La tenían. La discusión en el claro de los carboneros se iba haciendo cada vez más desabrida, tan desabrida que a alguno de los discutidores les empezaban a dejar de ser suficientes las palabras. Éste era claramente el caso de Buko von Krossig. El caballero de fortuna se acercó a Scharley y lo agarró con las dos manos de la pechera del jubón.

– Si otra vez… -ronqueó con rabia-. Si otra vez vuelves a decir «ya no vale…», lo lamentarás. ¿Qué me andas contando, virote? ¿Piensas acaso, bellaco, que no tengo nada mejor que hacer que deambular por los bosques? Perdí el tiempo con la esperanza de un botín. No me digas que fue en vano, porque la mano se me va a tu pescuezo.

– Quieto, Buko -intervino, conciliador, Notker von Weyrach-. Por qué usar tan presto de la violencia. Nos pondremos de acuerdo, pienso. Y tú, don Scharley, no has actuado, permíteme decirte, bien. Teníamos el trato hecho de que seguiríais al recaudador de impuestos desde Ziebice, que nos daríais una señal indicando el camino por el que iba, dónde se detenía. Os estuvimos esperando. Era una empresa común. ¿Y vosotros qué hicisteis?

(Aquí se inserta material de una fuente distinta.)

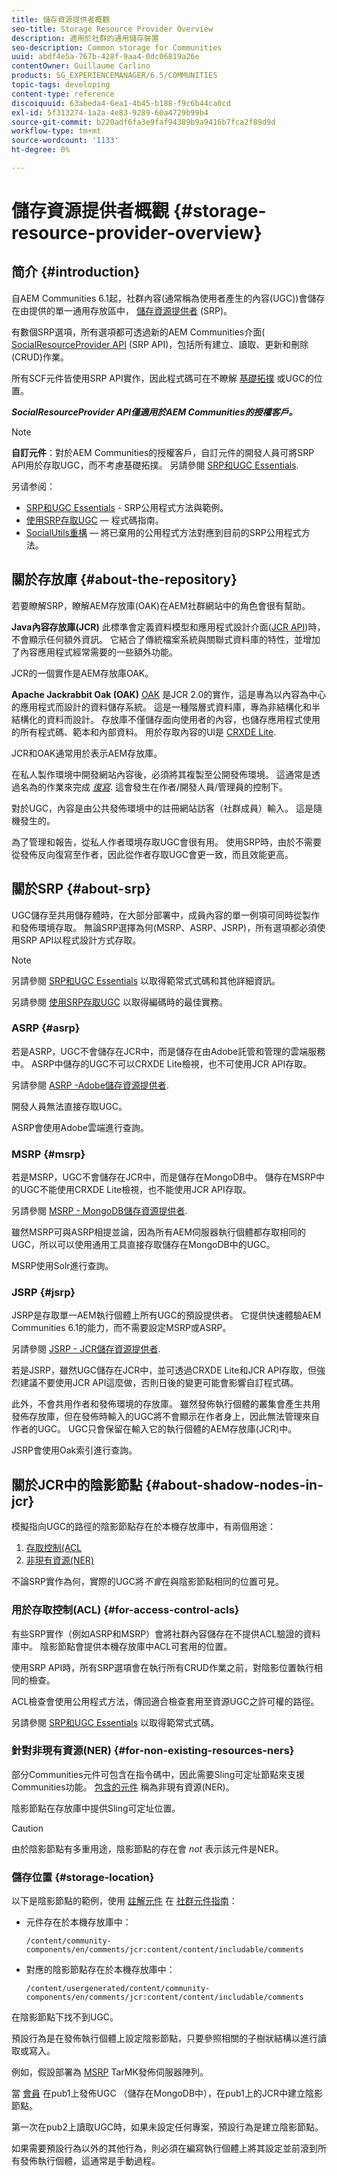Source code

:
 ```yaml
---
title: 儲存資源提供者概觀
seo-title: Storage Resource Provider Overview
description: 適用於社群的通用儲存裝置
seo-description: Common storage for Communities
uuid: abdf4e5a-767b-428f-9aa4-0dc06819a26e
contentOwner: Guillaume Carlino
products: SG_EXPERIENCEMANAGER/6.5/COMMUNITIES
topic-tags: developing
content-type: reference
discoiquuid: 63abeda4-6ea1-4b45-b188-f9c6b44ca0cd
exl-id: 5f313274-1a2a-4e83-9289-60a4729b99b4
source-git-commit: b220adf6fa3e9faf94389b9a9416b7fca2f89d9d
workflow-type: tm+mt
source-wordcount: '1133'
ht-degree: 0%

---
```


# 儲存資源提供者概觀 {#storage-resource-provider-overview}

## 简介 {#introduction}

自AEM Communities 6.1起，社群內容(通常稱為使用者產生的內容(UGC))會儲存在由提供的單一通用存放區中， [儲存資源提供者](working-with-srp.md) (SRP)。

有數個SRP選項，所有選項都可透過新的AEM Communities介面( [SocialResourceProvider API](srp-and-ugc.md) (SRP API)，包括所有建立、讀取、更新和刪除(CRUD)作業。

所有SCF元件皆使用SRP API實作，因此程式碼可在不瞭解 [基礎拓撲](topologies.md) 或UGC的位置。

***SocialResourceProvider API僅適用於AEM Communities的授權客戶。***

>[!NOTE]
>
>**自訂元件**：對於AEM Communities的授權客戶，自訂元件的開發人員可將SRP API用於存取UGC，而不考慮基礎拓撲。 另請參閱 [SRP和UGC Essentials](srp-and-ugc.md).

另请参阅：

* [SRP和UGC Essentials](srp-and-ugc.md) - SRP公用程式方法與範例。
* [使用SRP存取UGC](accessing-ugc-with-srp.md)  — 程式碼指南。
* [SocialUtils重構](socialutils.md)  — 將已棄用的公用程式方法對應到目前的SRP公用程式方法。

## 關於存放庫 {#about-the-repository}

若要瞭解SRP，瞭解AEM存放庫(OAK)在AEM社群網站中的角色會很有幫助。

**Java內容存放庫(JCR)**
此標準會定義資料模型和應用程式設計介面([JCR API](https://jackrabbit.apache.org/jcr/jcr-api.html))時，不會顯示任何額外資訊。 它結合了傳統檔案系統與關聯式資料庫的特性，並增加了內容應用程式經常需要的一些額外功能。

JCR的一個實作是AEM存放庫OAK。

**Apache Jackrabbit Oak (OAK)**
[OAK](../../help/sites-deploying/platform.md) 是JCR 2.0的實作，這是專為以內容為中心的應用程式而設計的資料儲存系統。 這是一種階層式資料庫，專為非結構化和半結構化的資料而設計。 存放庫不僅儲存面向使用者的內容，也儲存應用程式使用的所有程式碼、範本和內部資料。 用於存取內容的UI是 [CRXDE Lite](../../help/sites-developing/developing-with-crxde-lite.md).

JCR和OAK通常用於表示AEM存放庫。

在私人製作環境中開發網站內容後，必須將其複製至公開發佈環境。 這通常是透過名為的作業來完成 *[復寫](deploy-communities.md#replication-agents-on-author)*. 這會發生在作者/開發人員/管理員的控制下。

對於UGC，內容是由公共發佈環境中的註冊網站訪客（社群成員）輸入。 這是隨機發生的。

為了管理和報告，從私人作者環境存取UGC會很有用。 使用SRP時，由於不需要從發佈反向復寫至作者，因此從作者存取UGC會更一致，而且效能更高。

## 關於SRP {#about-srp}

UGC儲存至共用儲存體時，在大部分部署中，成員內容的單一例項可同時從製作和發佈環境存取。 無論SRP選擇為何(MSRP、ASRP、JSRP)，所有選項都必須使用SRP API以程式設計方式存取。

>[!NOTE]
>
>另請參閱 [SRP和UGC Essentials](srp-and-ugc.md) 以取得範常式式碼和其他詳細資訊。
>
>另請參閱 [使用SRP存取UGC](accessing-ugc-with-srp.md) 以取得編碼時的最佳實務。

### ASRP {#asrp}

若是ASRP，UGC不會儲存在JCR中，而是儲存在由Adobe託管和管理的雲端服務中。 ASRP中儲存的UGC不可以CRXDE Lite檢視，也不可使用JCR API存取。

另請參閱 [ASRP -Adobe儲存資源提供者](asrp.md).

開發人員無法直接存取UGC。

ASRP會使用Adobe雲端進行查詢。

### MSRP {#msrp}

若是MSRP，UGC不會儲存在JCR中，而是儲存在MongoDB中。 儲存在MSRP中的UGC不能使用CRXDE Lite檢視，也不能使用JCR API存取。

另請參閱 [MSRP - MongoDB儲存資源提供者](msrp.md).

雖然MSRP可與ASRP相提並論，因為所有AEM伺服器執行個體都存取相同的UGC，所以可以使用通用工具直接存取儲存在MongoDB中的UGC。

MSRP使用Solr進行查詢。

### JSRP {#jsrp}

JSRP是存取單一AEM執行個體上所有UGC的預設提供者。 它提供快速體驗AEM Communities 6.1的能力，而不需要設定MSRP或ASRP。

另請參閱 [JSRP - JCR儲存資源提供者](jsrp.md).

若是JSRP，雖然UGC儲存在JCR中，並可透過CRXDE Lite和JCR API存取，但強烈建議不要使用JCR API這麼做，否則日後的變更可能會影響自訂程式碼。

此外，不會共用作者和發佈環境的存放庫。 雖然發佈執行個體的叢集會產生共用發佈存放庫，但在發佈時輸入的UGC將不會顯示在作者身上，因此無法管理來自作者的UGC。 UGC只會保留在輸入它的執行個體的AEM存放庫(JCR)中。

JSRP會使用Oak索引進行查詢。

## 關於JCR中的陰影節點 {#about-shadow-nodes-in-jcr}

模擬指向UGC的路徑的陰影節點存在於本機存放庫中，有兩個用途：

1. [存取控制(ACL](#for-access-control-acls)
1. [非現有資源(NER)](#for-non-existing-resources-ners)

不論SRP實作為何，實際的UGC將*不會*在與陰影節點相同的位置可見。

### 用於存取控制(ACL) {#for-access-control-acls}

有些SRP實作（例如ASRP和MSRP）會將社群內容儲存在不提供ACL驗證的資料庫中。 陰影節點會提供本機存放庫中ACL可套用的位置。

使用SRP API時，所有SRP選項會在執行所有CRUD作業之前，對陰影位置執行相同的檢查。

ACL檢查會使用公用程式方法，傳回適合檢查套用至資源UGC之許可權的路徑。

另請參閱 [SRP和UGC Essentials](srp-and-ugc.md) 以取得範常式式碼。

### 針對非現有資源(NER) {#for-non-existing-resources-ners}

部分Communities元件可包含在指令碼中，因此需要Sling可定址節點來支援Communities功能。 [包含的元件](scf.md#add-or-include-a-communities-component) 稱為非現有資源(NER)。

陰影節點在存放庫中提供Sling可定址位置。

>[!CAUTION]
>
>由於陰影節點有多重用途，陰影節點的存在會 *not* 表示該元件是NER。

### 儲存位置 {#storage-location}

以下是陰影節點的範例，使用 [註解元件](http://localhost:4502/content/community-components/en/comments.html) 在 [社群元件指南](components-guide.md)：

* 元件存在於本機存放庫中：

   `/content/community-components/en/comments/jcr:content/content/includable/comments`

* 對應的陰影節點存在於本機存放庫中：

   `/content/usergenerated/content/community-components/en/comments/jcr:content/content/includable/comments`

在陰影節點下找不到UGC。

預設行為是在發佈執行個體上設定陰影節點，只要參照相關的子樹狀結構以進行讀取或寫入。

例如，假設部署為 [MSRP](msrp.md) TarMK發佈伺服器陣列。

當 [會員](users.md) 在pub1上發佈UGC （儲存在MongoDB中），在pub1上的JCR中建立陰影節點。

第一次在pub2上讀取UGC時，如果未設定任何專案，預設行為是建立陰影節點。

如果需要預設行為以外的其他行為，則必須在編寫執行個體上將其設定並前滾到所有發佈執行個體，這通常是手動過程。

– En Ziebice -Scharley se alisó la ropa-, cuando pedí ayuda a los señores, cuando por esa ayuda pagué con informaciones internas y con una oferta, ¿qué es lo que escuché? Que puede que los señores nos ayudaran a liberar al aquí presente Reinmar Hagenau si, y estoy citando, si les venía en gana. Pero del botín del asalto al recaudador no iba yo a ganar ni un chelín cortado. ¿Éste es el aspecto que tiene que tener, según vosotros, una empresa común?

– A vosotros os interesaba el compadre. Había de liberárselo…

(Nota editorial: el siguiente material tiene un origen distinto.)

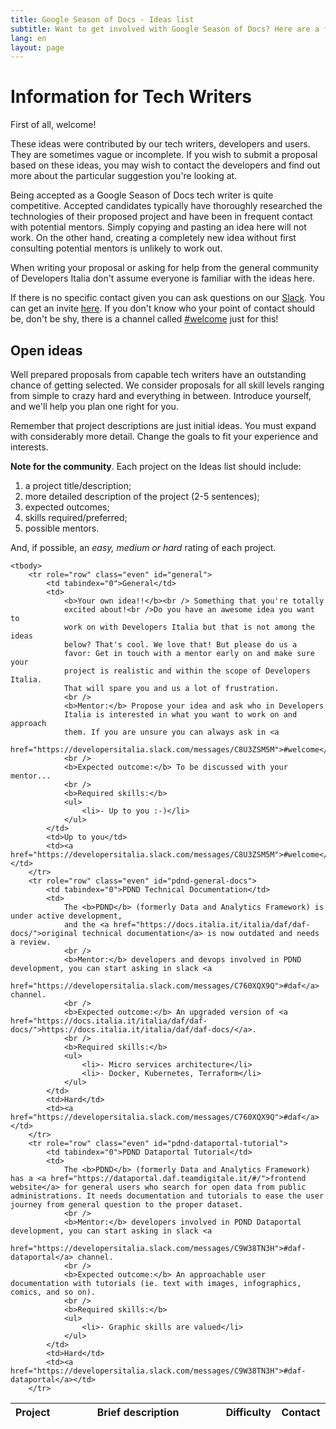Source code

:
 ```yaml
---
title: Google Season of Docs - Ideas list
subtitle: Want to get involved with Google Season of Docs? Here are a few ideas
lang: en
layout: page
---
```


# Information for Tech Writers 
First of all, welcome!

These ideas were contributed by our tech writers, developers and users. They
are sometimes vague or incomplete. If you wish to submit a proposal based on
these ideas, you may wish to contact the developers and find out more about the
particular suggestion you're looking at.

Being accepted as a Google Season of Docs tech writer is quite competitive.
Accepted candidates typically have thoroughly researched the technologies of
their proposed project and have been in frequent contact with potential
mentors. Simply copying and pasting an idea here will not work. On the other
hand, creating a completely new idea without first consulting potential mentors
is unlikely to work out.

When writing your proposal or asking for help from the general community of
Developers Italia don't assume everyone is familiar with the ideas here.

If there is no specific contact given you can ask questions on our
[Slack](https://slack.developers.italia.it/). You can get an invite
[here](https://slack.developers.italia.it/). If you don't know who your point
of contact should be, don't be shy, there is a channel called
[#welcome](https://developersitalia.slack.com/messages/C8U3ZSM5M) just for
this!

## Open ideas

Well prepared proposals from capable tech writers have an outstanding chance of
getting selected. We consider proposals for all skill levels ranging from
simple to crazy hard and everything in between. Introduce yourself, and we'll
help you plan one right for you.

Remember that project descriptions are just initial ideas. You must expand with
considerably more detail. Change the goals to fit your experience and
interests.

**Note for the community**.
Each project on the Ideas list should include:
1. a project title/description;
2. more detailed description of the project (2-5 sentences);
3. expected outcomes;
4. skills required/preferred;
5. possible mentors.

And, if possible, an *easy, medium or hard* rating of each project.


<table id="issues_table" class="display responsive dataTable no-footer dtr-inline" cellspacing="0" width="100%" role="grid" style="width: 100%;">
    <thead>
        <tr role="row">
            <th data-priority="2" tabindex="0" aria-controls="issues_table" rowspan="1" colspan="1" style="width: 40px;">Project</th>
            <th data-priority="0" tabindex="0" aria-controls="issues_table" rowspan="1" colspan="1" style="width: 400px;">Brief description</th>
            <th data-priority="11" class="sorting_disabled" rowspan="1" colspan="1" style="width: 30px;">Difficulty</th>
            <th data-priority="10" tabindex="0" aria-controls="issues_table" rowspan="1" colspan="1" style="width: 64px;">Contact</th>
        </tr>
    </thead>

    <tbody>
        <tr role="row" class="even" id="general">
            <td tabindex="0">General</td>
            <td>
                <b>Your own idea!!</b><br /> Something that you're totally
                excited about!<br />Do you have an awesome idea you want to
                work on with Developers Italia but that is not among the ideas
                below? That's cool. We love that! But please do us a
                favor: Get in touch with a mentor early on and make sure your
                project is realistic and within the scope of Developers Italia.
                That will spare you and us a lot of frustration.
                <br />
                <b>Mentor:</b> Propose your idea and ask who in Developers
                Italia is interested in what you want to work on and approach
                them. If you are unsure you can always ask in <a
                href="https://developersitalia.slack.com/messages/C8U3ZSM5M">#welcome</a>.
                <br />
                <b>Expected outcome:</b> To be discussed with your mentor...
                <br />
                <b>Required skills:</b>
                <ul>
                    <li>- Up to you :-)</li>
                </ul>
            </td>
            <td>Up to you</td>
            <td><a href="https://developersitalia.slack.com/messages/C8U3ZSM5M">#welcome</a></td>
        </tr>
        <tr role="row" class="even" id="pdnd-general-docs">
            <td tabindex="0">PDND Technical Documentation</td>
            <td>
                The <b>PDND</b> (formerly Data and Analytics Framework) is under active development,
                and the <a href="https://docs.italia.it/italia/daf/daf-docs/">original technical documentation</a> is now outdated and needs a review.
                <br />
                <b>Mentor:</b> developers and devops involved in PDND development, you can start asking in slack <a
                href="https://developersitalia.slack.com/messages/C760XQX9Q">#daf</a> channel.
                <br />
                <b>Expected outcome:</b> An upgraded version of <a href="https://docs.italia.it/italia/daf/daf-docs/">https://docs.italia.it/italia/daf/daf-docs/</a>.
                <br />
                <b>Required skills:</b>
                <ul>
                    <li>- Micro services architecture</li>
                    <li>- Docker, Kubernetes, Terraform</li>
                </ul>
            </td>
            <td>Hard</td>
            <td><a href="https://developersitalia.slack.com/messages/C760XQX9Q">#daf</a></td>
        </tr>
        <tr role="row" class="even" id="pdnd-dataportal-tutorial">
            <td tabindex="0">PDND Dataportal Tutorial</td>
            <td>
                The <b>PDND</b> (formerly Data and Analytics Framework) has a <a href="https://dataportal.daf.teamdigitale.it/#/">frontend website</a> for general users who search for open data from public administrations. It needs documentation and tutorials to ease the user journey from general question to the proper dataset.
                <br />
                <b>Mentor:</b> developers involved in PDND Dataportal development, you can start asking in slack <a
                href="https://developersitalia.slack.com/messages/C9W38TN3H">#daf-dataportal</a> channel.
                <br />
                <b>Expected outcome:</b> An approachable user documentation with tutorials (ie. text with images, infographics, comics, and so on).
                <br />
                <b>Required skills:</b>
                <ul>
                    <li>- Graphic skills are valued</li>
                </ul>
            </td>
            <td>Hard</td>
            <td><a href="https://developersitalia.slack.com/messages/C9W38TN3H">#daf-dataportal</a></td>
        </tr>
</tbody>
</table>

– Y está libre. Él mismo se liberó, por su propia industria. Así que está claro que no me es necesaria la ayuda de los señores.

Weyrach extendió los brazos. Tassilo du Tresckow maldijo, Woldan de Osin, Kuno Wittram y Paszko Rymbaba comenzaron a gritar el uno más alto que el otro. Buko von Krossig les hizo callar con un brusco gesto.

– ¿De él se trataba, no? -preguntó con los dientes apretados, señalando a Reynevan-. ¿A él teníamos que sacarlo de Stolz? ¿Salvar su pellejo? Y al presente, dado que está libre, entonces te somos a ti, don Scharley, innecesarios, ¿verdad? ¿El trato deshecho, las palabras se las lleva el viento? ¡Demasiado bravo, don Scharley, demasiado pronto! ¡Pues si tan querido os es el pellejo del vuestro amigo, si tanto os importa que esté sano y salvo, has de saber que yo puedo ahora mismo perjudicar su salud! Así que no me vengas con que el trato se quebró porque tu compadre esté a salvo. ¡Puesto que aquí, en este claro, al alcance de mis brazos, ambos dos estáis lejos de hallaros a salvo!

– Tranquilo. -Weyrach alzó la mano-. Detente, Buko. Mas tú, don Scharley, baja el tono. ¿Tu camarada está ya libre, afortunadamente? Bien para ti. ¿Que nosotros te somos ya, dices, innecesarios? Pues nosotros a ti, has de saber, aún menos te necesitamos. Vete de aquí, si tal es tu voluntad. Pero habiendo agradecido antes el haberos salvado. Puesto que no hace ni un día que os salvamos, que os sacamos el culo de las cadenas, como alguien sabiamente advirtiera. Porque si anoche os hubieran topado los perseguidores, de seguro que no se habría acabado en unas orejas roídas. ¿Lo olvidaste ya? Ja, pronto olvidas. En fin, dinos tan sólo, como despedida, por dónde se fuera el alcabalero con su carro, por qué camino en la encrucijada. Y adiós, vete al diablo.